(RECORDS SHOWN begins)

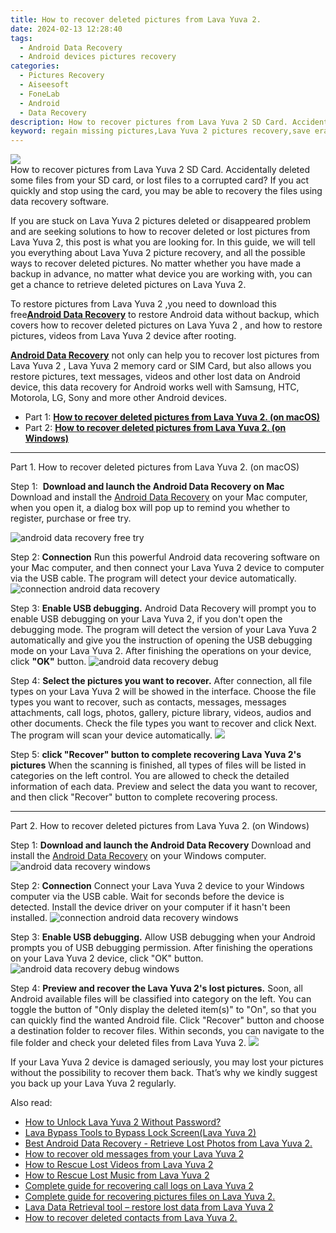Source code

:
 ```yaml
---
title: How to recover deleted pictures from Lava Yuva 2.
date: 2024-02-13 12:28:40
tags: 
  - Android Data Recovery
  - Android devices pictures recovery
categories: 
  - Pictures Recovery
  - Aiseesoft
  - FoneLab
  - Android
  - Data Recovery
description: How to recover pictures from Lava Yuva 2 SD Card. Accidentally deleted some files from your SD card, or lost files to a corrupted card? If you act quickly and stop using the card, you may be able to recovery the files using data recovery software.
keyword: regain missing pictures,Lava Yuva 2 pictures recovery,save erased pictures from Lava Yuva 2,recover lost pictures from Lava Yuva 2,undelete pictures from Lava Yuva 2,retrieve wiped pictures Lava Yuva 2,how to recover pictures in Lava Yuva 2,how to recover pictures Lava Yuva 2,Lava Yuva 2 delete pictures recover,restore pictures when deleted in Lava Yuva 2,how to get pictures back from Lava Yuva 2,Lava Yuva 2 retrieve deleted pictures
---
```


<img src="https://img0mobiles.techidaily.com/images/best-assets/devices/lava/lava-yuva-2/2.jpg" class="atpl-imgstyle"  />

<div class="atpl-content atpl-for-fonelab-android recover-pictures">

<div class="atpl-post-description-part-1">
How to recover pictures from Lava Yuva 2 SD Card. Accidentally deleted some files from your SD card, or lost files to a corrupted card? If you act quickly and stop using the card, you may be able to recovery the files using data recovery software.
</div>

<div class="atpl-post-description-part-2">
<div class="tpl-content-sub-paragraph-content">
  <p>
    If you are stuck on Lava Yuva 2 pictures deleted or disappeared problem and are seeking solutions to how to recover deleted or lost pictures from Lava Yuva 2, this post is what you are looking for. In this guide, we will tell you everything about Lava Yuva 2 picture recovery, and all the possible ways to recover deleted pictures. No matter whether you have made a backup in advance, no matter what device you are working with, you can get a chance to retrieve deleted pictures on Lava Yuva 2.
  </p>
</div>
</div>

<div class="atpl-post-description-part-3">
<div class="tpl-content-sub-paragraph-content">
  <p>
    To restore pictures from Lava Yuva 2 ,you need to download this free<a href="https://tools.techidaily.com/aiseesoft-android-data-recovery/" target="_blank" rel="noopener"><strong>Android Data Recovery</strong></a> to restore Android data without backup, which covers how to recover deleted pictures on Lava Yuva 2 , and how to restore pictures, videos from Lava Yuva 2 device after rooting.
  </p>
</div>

<div class="tpl-content-sub-paragraph-content">
  <p>
    <a href="https://tools.techidaily.com/aiseesoft-android-data-recovery/" target="_blank" rel="noopener"><strong>Android Data Recovery</strong></a> not only can help you to recover lost pictures from Lava Yuva 2 , Lava Yuva 2 memory card or SIM Card, but also allows you restore pictures, text messages, videos and other lost data on Android device, this data recovery for Android works well with Samsung, HTC, Motorola, LG, Sony and more other Android devices.
  </p>
</div>
</div>

<ul>
  <li>Part 1: <strong><a href="#p1"> How to recover deleted pictures from Lava Yuva 2.  (on macOS)</a></strong></li>
  <li>Part 2: <strong><a href="#p2"> How to recover deleted pictures from Lava Yuva 2.  (on Windows)</a></strong></li>
</ul>



<!-- Part 1 -->
<a id="p1" name="p1" ></a><hr>

<div>
  <span class="atpl-step-part-style">Part 1. How to recover deleted pictures from Lava Yuva 2. (on macOS)</span>
</div>  

<span class="atpl-stepstyle-a"><span>Step 1: </span></span> <strong>Download and launch the Android Data Recovery on Mac</strong>
Download and install the <a href="https://tools.techidaily.com/aiseesoft-android-data-recovery/" target="_blank" rel="noopener">Android Data Recovery</a> on your Mac computer, when you open it, a dialog box will pop up to remind you whether to register, purchase or free try.

<img src="https://tools.techidaily.com/images/apps/aiseesoft/android-data-recovery/mac-free-try.png" class="atpl-imgstyle" alt="android data recovery free try" />

<span class="atpl-stepstyle-a"><span>Step 2: </span></span> <strong>Connection</strong>
Run this powerful Android data recovering software on your Mac computer, and then connect your Lava Yuva 2 device to computer via the USB cable. The program will detect your device automatically.
<img src="https://tools.techidaily.com/images/apps/aiseesoft/android-data-recovery/mac-connection-interface.jpg" class="atpl-imgstyle" alt="connection android data recovery" />

<span class="atpl-stepstyle-a"><span>Step 3: </span></span> <strong>Enable USB debugging.</strong>
Android Data Recovery will prompt you to enable USB debugging on your Lava Yuva 2, if you don't open the debugging mode. The program will detect the version of your Lava Yuva 2 automatically and give you the instruction of opening the USB debugging mode on your Lava Yuva 2. After finishing the operations on your device, click <strong>"OK"</strong> button.
<img src="https://tools.techidaily.com/images/apps/aiseesoft/android-data-recovery/mac-android-usb-debug.jpg"  class="atpl-imgstyle" alt="android data recovery debug" />

<span class="atpl-stepstyle-a"><span>Step 4: </span></span> <strong>Select the pictures you want to recover.</strong>
After connection, all file types on your Lava Yuva 2 will be showed in the interface. Choose the file types you want to recover, such as contacts, messages, messages attachments, call logs, photos, gallery, picture library, videos, audios and other documents. Check the file types you want to recover and click Next. The program will scan your device automatically.
<img src="https://tools.techidaily.com/images/apps/aiseesoft/android-data-recovery/mac-choose-type-photos.jpg" class="atpl-imgstyle"  />

<span class="atpl-stepstyle-a"><span>Step 5: </span></span> <strong>click "Recover" button to  complete recovering Lava Yuva 2's pictures</strong>
When the scanning is finished, all types of files will be listed in categories on the left control. You are allowed to check the detailed information of each data. Preview and select the data you want to recover, and then click "Recover" button to complete recovering process.


<a id="p2" name="p2"></a><hr>

<!-- Part 2 -->
<div>
  <span class="atpl-step-part-style">Part 2. How to recover deleted pictures from Lava Yuva 2. (on Windows)</span>
</div>

<span class="atpl-stepstyle-a"><span>Step 1: </span></span> <strong>Download and launch the Android Data Recovery</strong>
Download and install the <a href="https://tools.techidaily.com/aiseesoft-android-data-recovery/" target="_blank" rel="noopener">Android Data Recovery</a> on your Windows computer.
<img src="https://tools.techidaily.com/images/apps/aiseesoft/android-data-recovery/win-start-interface.png"  class="atpl-imgstyle" alt="android data recovery windows" />

<span class="atpl-stepstyle-a"><span>Step 2: </span></span> <strong>Connection</strong>
Connect your Lava Yuva 2 device to your Windows computer via the USB cable. Wait for seconds before the device is detected. Install the device driver on your computer if it hasn't been installed.
<img src="https://tools.techidaily.com/images/apps/aiseesoft/android-data-recovery/win-connection-interface.png" class="atpl-imgstyle" alt="connection android data recovery windows" />

<span class="atpl-stepstyle-a"><span>Step 3: </span></span> <strong>Enable USB debugging.</strong>
Allow USB debugging when your Android prompts you of USB debugging permission. After finishing the operations on your Lava Yuva 2 device, click "OK" button.
<img src="https://tools.techidaily.com/images/apps/aiseesoft/android-data-recovery/win-android-usb-debug.png" class="atpl-imgstyle" alt="android data recovery debug windows" />

<span class="atpl-stepstyle-a"><span>Step 4: </span></span> <strong>Preview and recover the Lava Yuva 2's lost pictures.</strong>
Soon, all Android available files will be classified into category on the left. You can toggle the button of "Only display the deleted item(s)" to "On", so that you can quickly find the wanted Android file. Click "Recover" button and choose a destination folder to recover files. Within seconds, you can navigate to the file folder and check your deleted files from Lava Yuva 2.
<img src="https://tools.techidaily.com/images/apps/aiseesoft/android-data-recovery/win-recover-photos.png" class="atpl-imgstyle"  />

<div class="atpl-post-description-part-4">
<div class="tpl-content-sub-paragraph-normal">
  <p>
    If your Lava Yuva 2 device is damaged seriously, you may lost your pictures without the possibility to recover them back. That’s why we kindly suggest you back up your Lava Yuva 2 regularly.
  </p>
</div>
</div>

<ins class="adsbygoogle"
     style="display:block"
     data-ad-client="ca-pub-7571918770474297"
     data-ad-slot="8358498916"
     data-ad-format="auto"
     data-full-width-responsive="true"></ins>

<span class="atpl-alsoreadstyle">Also read:</span>
<div><ul>
<li><a href="/how-to-unlock-lava-yuva-2-without-password-by-drfone-android-unlock-android-unlock/" target="_blank" rel="noopener"><u>How to Unlock Lava Yuva 2 Without Password?</u></a></li>
<li><a href="/lava-bypass-tools-to-bypass-lock-screen-lava-yuva-2-by-drfone-android-unlock-android-unlock/" target="_blank" rel="noopener"><u>Lava Bypass Tools to Bypass Lock Screen(Lava Yuva 2)</u></a></li>
<li><a href="/best-android-data-recovery-retrieve-lost-photos-from-lava-yuva-2-by-fonelab-android-recover-photos/" target="_blank" rel="noopener"><u>Best Android Data Recovery - Retrieve Lost Photos from Lava Yuva 2.</u></a></li>
<li><a href="/how-to-recover-old-messages-from-your-lava-yuva-2-by-fonelab-android-recover-messages/" target="_blank" rel="noopener"><u>How to recover old messages from your Lava Yuva 2</u></a></li>
<li><a href="/how-to-rescue-lost-videos-from-lava-yuva-2-by-fonelab-android-recover-video/" target="_blank" rel="noopener"><u>How to Rescue Lost Videos from Lava Yuva 2</u></a></li>
<li><a href="/how-to-rescue-lost-music-from-lava-yuva-2-by-fonelab-android-recover-music/" target="_blank" rel="noopener"><u>How to Rescue Lost Music from Lava Yuva 2</u></a></li>
<li><a href="/complete-guide-for-recovering-call-logs-on-lava-yuva-2-by-fonelab-android-recover-call-logs/" target="_blank" rel="noopener"><u>Complete guide for recovering call logs on Lava Yuva 2</u></a></li>
<li><a href="/complete-guide-for-recovering-pictures-files-on-lava-yuva-2-by-fonelab-android-recover-pictures/" target="_blank" rel="noopener"><u>Complete guide for recovering pictures files on Lava Yuva 2.</u></a></li>
<li><a href="/lava-data-retrieval-tool-restore-lost-data-from-lava-yuva-2-by-fonelab-android-recover-data/" target="_blank" rel="noopener"><u>Lava Data Retrieval tool – restore lost data from Lava Yuva 2</u></a></li>
<li><a href="/how-to-recover-deleted-contacts-from-lava-yuva-2-by-fonelab-android-recover-contacts/" target="_blank" rel="noopener"><u>How to recover deleted contacts from Lava Yuva 2.</u></a></li>
</ul></div>

</div>
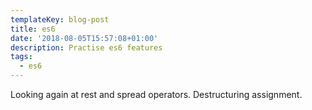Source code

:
 ```yaml
---
templateKey: blog-post
title: es6
date: '2018-08-05T15:57:08+01:00'
description: Practise es6 features
tags:
  - es6
---
```

Looking again at rest and spread operators. Destructuring assignment.
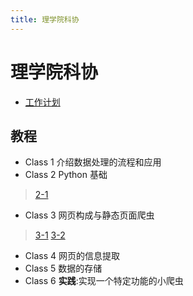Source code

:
 ```yaml
---
title: 理学院科协
---
```


# 理学院科协

* [工作计划](./task)

## 教程

* Class 1 介绍数据处理的流程和应用
* Class 2 Python 基础
> [2-1](./tutorial-Class2-1)
* Class 3 网页构成与静态页面爬虫
> [3-1](./tutorial-Class3-1)
> [3-2](./tutorial-Class3-2)
* Class 4 网页的信息提取
* Class 5 数据的存储
* Class 6 **实践**:实现一个特定功能的小爬虫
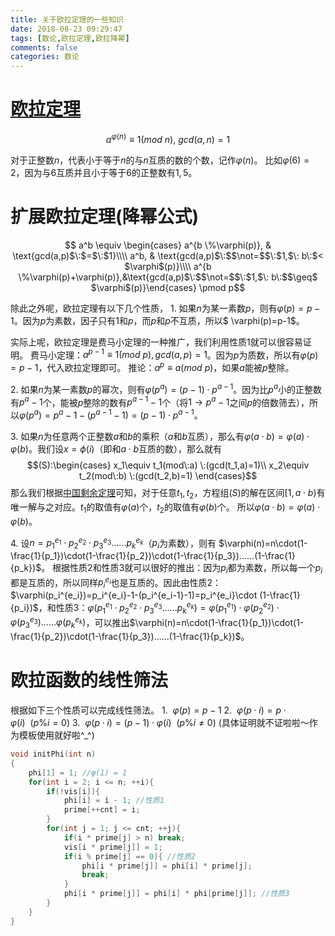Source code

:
 ```yaml
---
title: 关于欧拉定理的一些知识
date: 2018-08-23 09:29:47
tags: [数论,欧拉定理,欧拉降幂]
comments: false
categories: 数论
---
```


# [欧拉定理](https://baike.baidu.com/item/%E6%AC%A7%E6%8B%89%E5%AE%9A%E7%90%86/891345?fr=aladdin)
$$a^{\varphi(n)}\equiv 1(mod\:n),\:gcd(a,n)=1$$

对于正整数$n$，代表小于等于$n$的与$n$互质的数的个数，记作$\varphi(n)$。
比如$\varphi(6)=2$，因为与$6$互质并且小于等于$6$的正整数有$1,5$。
# 扩展欧拉定理(降幂公式)
$$  a^b \equiv
\begin{cases}
a^{b \%\varphi(p)},  & \text{gcd(a,p)$\:$=$\:$1}\\\\  
a^b, & \text{gcd(a,p)$\:$$\not=$$\:$1,$\: b\:$< $\varphi$(p)}\\\\
a^{b \%\varphi(p)+\varphi(p)},&\text{gcd(a,p)$\:$$\not=$$\:$1,$\: b\:$$\geq$ $\varphi$(p)}\end{cases}
\pmod p$$  

除此之外呢，欧拉定理有以下几个性质，
$1.\:$如果$n$为某一素数$p$，则有$\varphi(p)=p-1$。因为$p$为素数，因子只有$1$和$p$，而$p$和$p$不互质，所以$ \varphi(p)=p-1$。

实际上呢，欧拉定理是费马小定理的一种推广，我们利用性质$1$就可以很容易证明。
费马小定理：$a^{p-1}\equiv 1(mod\:p),gcd(a,p)=1$。因为$p$为质数，所以有$\varphi(p)=p-1$，代入欧拉定理即可。
推论：$a^p\equiv a(mod\:p)$，如果$a$能被$p$整除。

$2.\:$如果$n$为某一素数$p$的幂次，则有$\varphi(p^a)=(p-1)\cdot p^{a-1}$。因为比$p^a$小的正整数有$p^a-1$个，能被$p$整除的数有$p^{a-1}-1$个（将$1\to p^a-1$之间$p$的倍数筛去），所以$\varphi(p^a)=p^a-1-(p^{a-1}-1)=(p-1)\cdot p^{a-1}$。

$3.\:$如果$n$为任意两个正整数$a$和$b$的乘积（$a$和$b$互质），那么有$\varphi(a\cdot b)=\varphi(a)\cdot \varphi(b)$。我们设$x=\phi(i)$（即和$a\cdot b$互质的数），那么就有
$$(S):\begin{cases}
x_1\equiv t_1(mod\:a) \:(gcd(t_1,a)=1)\\
x_2\equiv t_2(mod\:b) \:(gcd(t_2,b)=1)
\end{cases}$$那么我们根据[中国剩余定理](https://baike.baidu.com/item/%E5%AD%99%E5%AD%90%E5%AE%9A%E7%90%86/2841597?fromtitle=%E4%B8%AD%E5%9B%BD%E5%89%A9%E4%BD%99%E5%AE%9A%E7%90%86&fromid=11200132&fr=aladdin)可知，对于任意$t_1,t_2$，方程组$(S)$的解在区间$[1,a\cdot b)$有唯一解与之对应。$t_1$的取值有$\varphi(a)$个，$t_2$的取值有$\varphi(b)$个。
所以$\varphi(a\cdot b)=\varphi(a)\cdot \varphi(b)$。

$4.\:$设$n=p_1^{e_1}\cdot p_2^{e_2}\cdot p_3^{e_3}......p_k^{e_k}$（$p_i$为素数），则有
$\varphi(n)=n\cdot(1-\frac{1}{p_1})\cdot(1-\frac{1}{p_2})\cdot(1-\frac{1}{p_3})......(1-\frac{1}{p_k})$。
根据性质$2$和性质$3$就可以很好的推出：因为$p_i$都为素数，所以每一个$p_i$都是互质的，所以同样$p_i^{e_i}$也是互质的。因此由性质$2$：$\varphi(p_i^{e_i})=p_i^{e_i}-1-(p_i^{e_i-1}-1)=p_i^{e_i}\cdot (1-\frac{1}{p_i})$，和性质$3$：$\varphi(p_1^{e_1}\cdot p_2^{e_2}\cdot p_3^{e_3}......p_k^{e_k})=\varphi(p_1^{e_1})\cdot \varphi(p_2^{e_2})\cdot \varphi(p_3^{e_3})......\varphi(p_k^{e_k})$，可以推出$\varphi(n)=n\cdot(1-\frac{1}{p_1})\cdot(1-\frac{1}{p_2})\cdot(1-\frac{1}{p_3})......(1-\frac{1}{p_k})$。

# 欧拉函数的线性筛法
根据如下三个性质可以完成线性筛法。
$1.\:\:\varphi(p)=p-1$
$2.\:\:\varphi(p\cdot i)=p\cdot \varphi(i)\:\:(p\%i=0)$
$3.\:\:\varphi(p\cdot i)=(p-1)\cdot \varphi(i)\:\:(p\%i\not=0)$
(具体证明就不证啦啦～作为模板使用就好啦^_^)

```C++
void initPhi(int n)
{
	phi[1] = 1; //φ(1) = 1
	for(int i = 2; i <= n; ++i){
		if(!vis[i]){
			phi[i] = i - 1; //性质1
			prime[++cnt] = i;
		}
		for(int j = 1; j <= cnt; ++j){
			if(i * prime[j] > n) break;
			vis[i * prime[j]] = 1;
			if(i % prime[j] == 0){ //性质2
				phi[i * prime[j]] = phi[i] * prime[j];
				break;
			}
			phi[i * prime[j]] = phi[i] * phi[prime[j]]; //性质3
		}
	}
}

```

(RECORDS SHOWN ends)

#### WHAT IS BEING ASKED
Where a line above contains the word "date", show that line.

#### EXERCISE RESULT
date: 2024-02-13 12:28:40
date: '2018-08-05T15:57:08+01:00'
date: 2018-08-23 09:29:47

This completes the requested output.